Search code examples
apache-kafkaapache-kafka-streams

Co-partitioning on Kafka without Kafka-Streams


I'm curious if kafka co-partitions within a consumer group by default or if that is functionality added by kafka-streams.

For example: Assume I have a consumer group group-1 and that group consumes topics A and B both of which have 10 partitions. If I then produce records to both A and B with the same key ID-1, am I guaranteed that the partitions of A and B containing the entries with ID-1 will be located on the same server instance?

Thank you!


Solution

  • Co-partitioning relates to how data is distributed across partitions; Kafka doesn't manage keys directly, it only knows about partitions. The assumption is that the same key will always go to the same partition (this depends on the partitioner.class used in your Kafka Producer, the default does exactly this).

    On the consumer side, co-partitioning is influenced by partition.assignment.strategy. The default setting is range. When consuming topics with an equal number of partitions and consistent key partitioning, each consumer group member will process the same partition numbers (all the p0, all the p1, etc.), making co-partitioning effective.

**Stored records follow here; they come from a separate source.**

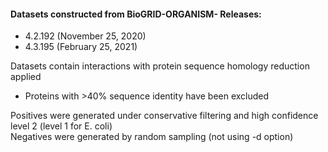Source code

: #### Datasets constructed from BioGRID-ORGANISM- Releases:
- 4.2.192 (November 25, 2020)  
- 4.3.195 (February 25, 2021)

Datasets contain interactions with protein sequence homology reduction applied  
- Proteins with >40% sequence identity have been excluded  

Positives were generated under conservative filtering and high confidence level 2 (level 1 for E. coli)  
Negatives were generated by random sampling (not using -d option)
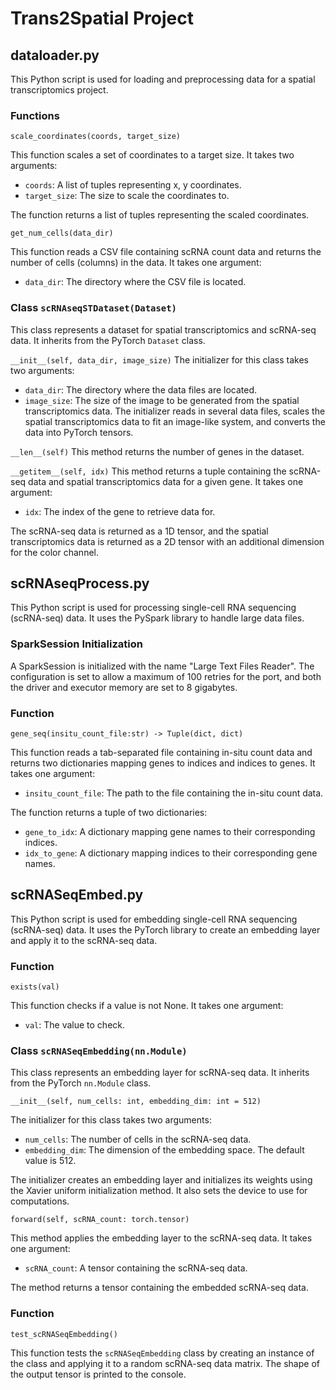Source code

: # Trans2Spatial Project

## dataloader.py

This Python script is used for loading and preprocessing data for a spatial transcriptomics project. 

### Functions

`scale_coordinates(coords, target_size)`

This function scales a set of coordinates to a target size. It takes two arguments:

- `coords`: A list of tuples representing x, y coordinates.
- `target_size`: The size to scale the coordinates to.

The function returns a list of tuples representing the scaled coordinates.

`get_num_cells(data_dir)`

This function reads a CSV file containing scRNA count data and returns the number of cells (columns) in the data. It takes one argument:

- `data_dir`: The directory where the CSV file is located.

### Class `scRNAseqSTDataset(Dataset)`

This class represents a dataset for spatial transcriptomics and scRNA-seq data. It inherits from the PyTorch `Dataset` class.

`__init__(self, data_dir, image_size)`
The initializer for this class takes two arguments:

- `data_dir`: The directory where the data files are located.
- `image_size`: The size of the image to be generated from the spatial transcriptomics data.
The initializer reads in several data files, scales the spatial transcriptomics data to fit an image-like system, and converts the data into PyTorch tensors.

`__len__(self)`
This method returns the number of genes in the dataset.

`__getitem__(self, idx)`
This method returns a tuple containing the scRNA-seq data and spatial transcriptomics data for a given gene. It takes one argument:

- `idx`: The index of the gene to retrieve data for.

The scRNA-seq data is returned as a 1D tensor, and the spatial transcriptomics data is returned as a 2D tensor with an additional dimension for the color channel.

## scRNAseqProcess.py

This Python script is used for processing single-cell RNA sequencing (scRNA-seq) data. It uses the PySpark library to handle large data files.

### SparkSession Initialization

A SparkSession is initialized with the name "Large Text Files Reader". The configuration is set to allow a maximum of 100 retries for the port, and both the driver and executor memory are set to 8 gigabytes.

### Function

`gene_seq(insitu_count_file:str) -> Tuple(dict, dict)`

This function reads a tab-separated file containing in-situ count data and returns two dictionaries mapping genes to indices and indices to genes. It takes one argument:

- `insitu_count_file`: The path to the file containing the in-situ count data.

The function returns a tuple of two dictionaries:

- `gene_to_idx`: A dictionary mapping gene names to their corresponding indices.
- `idx_to_gene`: A dictionary mapping indices to their corresponding gene names.


## scRNASeqEmbed.py

This Python script is used for embedding single-cell RNA sequencing (scRNA-seq) data. It uses the PyTorch library to create an embedding layer and apply it to the scRNA-seq data.

### Function

`exists(val)`

This function checks if a value is not None. It takes one argument:

- `val`: The value to check.

### Class `scRNASeqEmbedding(nn.Module)`

This class represents an embedding layer for scRNA-seq data. It inherits from the PyTorch `nn.Module` class.

`__init__(self, num_cells: int, embedding_dim: int = 512)`

The initializer for this class takes two arguments:

- `num_cells`: The number of cells in the scRNA-seq data.
- `embedding_dim`: The dimension of the embedding space. The default value is 512.

The initializer creates an embedding layer and initializes its weights using the Xavier uniform initialization method. It also sets the device to use for computations.

`forward(self, scRNA_count: torch.tensor)`

This method applies the embedding layer to the scRNA-seq data. It takes one argument:

- `scRNA_count`: A tensor containing the scRNA-seq data.

The method returns a tensor containing the embedded scRNA-seq data.

### Function

`test_scRNASeqEmbedding()`

This function tests the `scRNASeqEmbedding` class by creating an instance of the class and applying it to a random scRNA-seq data matrix. The shape of the output tensor is printed to the console.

    Using round-robin as partition.assignment.strategy would make co-partitioning ineffective for instance. This can be used when multiple topics with different numbers of partitions are being consumed, and you want to distribute partition consumption evenly across consumer instances (where range would create unequal partition distribution among consumers). This is why Kafka Streams can repartition topics to ensure the same number of partitions to process data with co-partitioning.